RECORD EXTRACTS START
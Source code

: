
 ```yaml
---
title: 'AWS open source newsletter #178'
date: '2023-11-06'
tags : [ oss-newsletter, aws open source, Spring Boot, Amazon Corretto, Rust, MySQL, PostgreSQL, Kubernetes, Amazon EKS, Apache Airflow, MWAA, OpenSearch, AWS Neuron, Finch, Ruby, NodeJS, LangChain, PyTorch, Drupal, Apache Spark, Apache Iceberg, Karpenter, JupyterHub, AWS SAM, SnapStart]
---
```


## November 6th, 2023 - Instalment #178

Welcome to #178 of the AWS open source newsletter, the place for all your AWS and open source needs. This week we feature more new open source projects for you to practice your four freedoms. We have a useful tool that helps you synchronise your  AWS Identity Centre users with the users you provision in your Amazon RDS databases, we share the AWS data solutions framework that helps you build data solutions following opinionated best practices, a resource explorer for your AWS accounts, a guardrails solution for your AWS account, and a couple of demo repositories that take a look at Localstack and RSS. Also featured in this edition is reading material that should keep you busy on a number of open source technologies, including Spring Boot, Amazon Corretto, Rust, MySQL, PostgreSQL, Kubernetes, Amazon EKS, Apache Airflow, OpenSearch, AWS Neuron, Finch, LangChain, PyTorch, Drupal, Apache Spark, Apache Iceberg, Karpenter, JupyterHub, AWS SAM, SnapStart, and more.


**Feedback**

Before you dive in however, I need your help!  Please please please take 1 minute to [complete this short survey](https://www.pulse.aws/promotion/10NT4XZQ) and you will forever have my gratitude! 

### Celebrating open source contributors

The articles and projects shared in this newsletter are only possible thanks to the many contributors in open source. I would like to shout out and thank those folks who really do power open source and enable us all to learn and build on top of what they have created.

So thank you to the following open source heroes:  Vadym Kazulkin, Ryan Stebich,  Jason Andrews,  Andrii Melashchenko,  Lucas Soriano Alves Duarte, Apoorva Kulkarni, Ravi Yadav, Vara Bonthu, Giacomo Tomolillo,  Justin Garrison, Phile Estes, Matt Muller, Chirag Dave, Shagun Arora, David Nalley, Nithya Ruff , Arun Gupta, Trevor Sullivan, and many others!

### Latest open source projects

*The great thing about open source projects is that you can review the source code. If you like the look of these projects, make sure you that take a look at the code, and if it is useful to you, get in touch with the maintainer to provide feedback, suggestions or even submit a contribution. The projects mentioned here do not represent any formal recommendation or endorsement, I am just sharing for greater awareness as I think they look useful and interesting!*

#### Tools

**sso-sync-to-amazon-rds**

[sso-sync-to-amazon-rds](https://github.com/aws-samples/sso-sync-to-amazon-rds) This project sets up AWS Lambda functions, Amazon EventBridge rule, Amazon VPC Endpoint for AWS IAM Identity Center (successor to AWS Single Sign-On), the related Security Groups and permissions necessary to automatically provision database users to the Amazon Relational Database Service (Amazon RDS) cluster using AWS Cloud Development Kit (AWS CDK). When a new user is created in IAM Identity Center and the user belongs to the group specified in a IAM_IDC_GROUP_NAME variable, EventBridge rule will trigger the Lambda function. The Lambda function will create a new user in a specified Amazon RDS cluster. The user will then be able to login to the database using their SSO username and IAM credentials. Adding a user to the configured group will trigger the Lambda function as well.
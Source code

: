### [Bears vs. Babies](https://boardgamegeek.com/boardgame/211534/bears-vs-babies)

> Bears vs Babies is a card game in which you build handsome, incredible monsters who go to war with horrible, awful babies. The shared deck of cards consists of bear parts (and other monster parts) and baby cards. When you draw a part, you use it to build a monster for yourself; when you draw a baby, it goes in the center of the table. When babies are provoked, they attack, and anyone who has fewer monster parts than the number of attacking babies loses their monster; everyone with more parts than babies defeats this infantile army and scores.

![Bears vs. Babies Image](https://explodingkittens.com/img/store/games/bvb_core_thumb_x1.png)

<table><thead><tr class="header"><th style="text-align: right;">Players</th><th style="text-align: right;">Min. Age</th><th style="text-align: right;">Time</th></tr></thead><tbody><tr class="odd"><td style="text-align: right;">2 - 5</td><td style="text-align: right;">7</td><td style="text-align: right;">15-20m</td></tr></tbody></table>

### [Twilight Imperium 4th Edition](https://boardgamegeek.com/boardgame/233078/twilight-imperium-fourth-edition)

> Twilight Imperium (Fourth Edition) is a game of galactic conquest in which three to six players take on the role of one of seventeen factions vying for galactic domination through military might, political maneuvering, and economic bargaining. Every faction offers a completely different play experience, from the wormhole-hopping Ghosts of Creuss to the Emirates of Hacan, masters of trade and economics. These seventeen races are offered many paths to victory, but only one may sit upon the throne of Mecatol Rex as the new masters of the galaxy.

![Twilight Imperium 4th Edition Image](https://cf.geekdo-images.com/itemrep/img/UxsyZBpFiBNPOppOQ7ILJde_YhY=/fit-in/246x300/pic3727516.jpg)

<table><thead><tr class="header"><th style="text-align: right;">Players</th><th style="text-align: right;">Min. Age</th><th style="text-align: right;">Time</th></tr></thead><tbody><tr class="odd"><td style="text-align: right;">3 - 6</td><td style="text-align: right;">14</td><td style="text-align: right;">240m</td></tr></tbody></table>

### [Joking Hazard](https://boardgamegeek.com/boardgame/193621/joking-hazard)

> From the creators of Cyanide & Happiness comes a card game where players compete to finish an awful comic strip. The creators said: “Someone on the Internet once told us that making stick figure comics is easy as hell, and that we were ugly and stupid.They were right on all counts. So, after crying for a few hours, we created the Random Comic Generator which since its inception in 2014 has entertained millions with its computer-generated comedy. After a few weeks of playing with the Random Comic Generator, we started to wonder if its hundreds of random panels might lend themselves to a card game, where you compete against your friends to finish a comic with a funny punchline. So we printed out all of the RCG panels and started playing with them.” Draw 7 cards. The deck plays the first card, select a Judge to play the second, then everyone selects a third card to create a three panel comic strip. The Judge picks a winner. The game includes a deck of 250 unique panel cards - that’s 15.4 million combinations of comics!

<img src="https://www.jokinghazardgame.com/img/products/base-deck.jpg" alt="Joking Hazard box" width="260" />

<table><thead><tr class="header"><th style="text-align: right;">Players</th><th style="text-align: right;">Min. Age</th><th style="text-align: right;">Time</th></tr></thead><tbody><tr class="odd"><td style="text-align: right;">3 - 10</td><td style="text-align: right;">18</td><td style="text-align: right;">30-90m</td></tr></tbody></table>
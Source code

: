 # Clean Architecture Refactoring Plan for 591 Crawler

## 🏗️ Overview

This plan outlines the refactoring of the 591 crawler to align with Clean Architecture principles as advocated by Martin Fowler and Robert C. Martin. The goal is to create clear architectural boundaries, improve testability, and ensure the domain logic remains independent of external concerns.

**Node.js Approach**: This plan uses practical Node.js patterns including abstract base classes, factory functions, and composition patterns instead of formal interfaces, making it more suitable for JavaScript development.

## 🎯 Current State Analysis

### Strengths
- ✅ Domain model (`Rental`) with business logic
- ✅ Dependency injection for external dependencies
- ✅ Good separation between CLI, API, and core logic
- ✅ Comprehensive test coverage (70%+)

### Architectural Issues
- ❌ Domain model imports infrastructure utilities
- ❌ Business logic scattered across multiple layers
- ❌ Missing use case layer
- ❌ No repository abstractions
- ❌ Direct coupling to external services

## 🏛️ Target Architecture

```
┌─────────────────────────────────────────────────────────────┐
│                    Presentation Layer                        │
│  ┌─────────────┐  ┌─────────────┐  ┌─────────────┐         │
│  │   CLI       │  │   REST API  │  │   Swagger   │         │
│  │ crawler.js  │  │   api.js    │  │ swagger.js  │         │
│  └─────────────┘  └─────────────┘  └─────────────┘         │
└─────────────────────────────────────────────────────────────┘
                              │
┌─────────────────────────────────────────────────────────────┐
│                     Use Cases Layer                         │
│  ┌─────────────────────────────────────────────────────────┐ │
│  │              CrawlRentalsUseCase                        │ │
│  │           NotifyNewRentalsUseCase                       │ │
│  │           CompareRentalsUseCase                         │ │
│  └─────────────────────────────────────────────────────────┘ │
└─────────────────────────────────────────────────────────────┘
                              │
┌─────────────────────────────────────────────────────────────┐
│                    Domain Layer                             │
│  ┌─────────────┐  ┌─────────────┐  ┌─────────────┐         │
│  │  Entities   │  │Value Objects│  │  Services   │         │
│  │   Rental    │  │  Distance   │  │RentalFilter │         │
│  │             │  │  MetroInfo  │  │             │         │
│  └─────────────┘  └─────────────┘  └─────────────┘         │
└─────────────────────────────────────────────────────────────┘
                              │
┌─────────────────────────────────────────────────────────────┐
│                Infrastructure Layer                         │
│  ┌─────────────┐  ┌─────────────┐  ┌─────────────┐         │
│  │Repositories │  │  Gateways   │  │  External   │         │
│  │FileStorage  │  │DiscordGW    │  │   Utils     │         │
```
RECORD EXTRACTS END
Look above for the line that contains "## 🎯 Current State Analysis". Starting there, transcribe every line exactly until you have copied the line that contains "## 🏛️ Target Architecture".

### ANSWER AREA
## 🎯 Current State Analysis

### Strengths
- ✅ Domain model (`Rental`) with business logic
- ✅ Dependency injection for external dependencies
- ✅ Good separation between CLI, API, and core logic
- ✅ Comprehensive test coverage (70%+)

### Architectural Issues
- ❌ Domain model imports infrastructure utilities
- ❌ Business logic scattered across multiple layers
- ❌ Missing use case layer
- ❌ No repository abstractions
- ❌ Direct coupling to external services

## 🏛️ Target Architecture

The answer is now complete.